--- DATASET CONTENT ---

##########

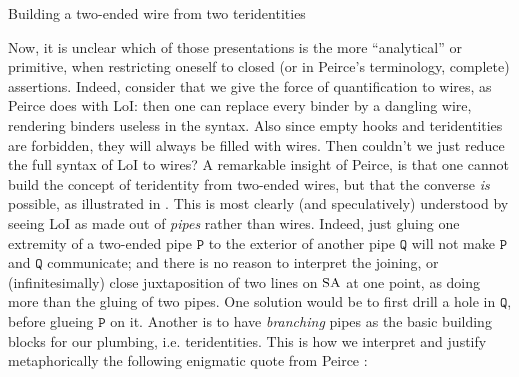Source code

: \begin{marginfigure}
  \begin{center}
  \end{center}
  \caption{Building a two-ended wire from two teridentities}
\end{marginfigure}

Now, it is unclear which of those presentations is the more ``analytical'' or
primitive, when restricting oneself to closed (or in Peirce's terminology,
complete) assertions. Indeed, consider that we give the force of quantification
to wires, as Peirce does with LoI: then one can replace every binder by a
dangling wire, rendering binders useless in the syntax. Also since empty hooks
and teridentities are forbidden, they will always be filled with wires. Then
couldn't we just reduce the full syntax of LoI to wires? A remarkable insight of
Peirce, is that one cannot build the concept of teridentity from two-ended
wires, but that the converse \emph{is} possible, as illustrated in
. This is most clearly (and speculatively) understood
by seeing LoI as made out of \emph{pipes} rather than wires. Indeed, just gluing
one extremity of a two-ended pipe $\mathtt{P}$ to the exterior of another pipe
$\mathtt{Q}$ will not make $\mathtt{P}$ and $\mathtt{Q}$ communicate; and there
is no reason to interpret the joining, or (infinitesimally) close juxtaposition
of two lines on $\small\textsc{SA}$ at one point, as doing more than the gluing of two
pipes. One
solution would be to first drill a hole in $\mathtt{Q}$, before glueing
$\mathtt{P}$ on it. Another is to have \emph{branching} pipes as the basic
building blocks for our plumbing, i.e. teridentities. This is how we interpret
and justify metaphorically the following enigmatic quote from Peirce
\cite[p.~116]{Roberts+1973}:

##########

--- WHAT YOU WILL DO ---
From the records above, reproduce exactly the lines from the one with "and teridentities are" to the one with "is no reason", both included, and no others.

--- EXPECTED ANSWER ---
and teridentities are forbidden, they will always be filled with wires. Then
couldn't we just reduce the full syntax of LoI to wires? A remarkable insight of
Peirce, is that one cannot build the concept of teridentity from two-ended
wires, but that the converse \emph{is} possible, as illustrated in
. This is most clearly (and speculatively) understood
by seeing LoI as made out of \emph{pipes} rather than wires. Indeed, just gluing
one extremity of a two-ended pipe $\mathtt{P}$ to the exterior of another pipe
$\mathtt{Q}$ will not make $\mathtt{P}$ and $\mathtt{Q}$ communicate; and there
is no reason to interpret the joining, or (infinitesimally) close juxtaposition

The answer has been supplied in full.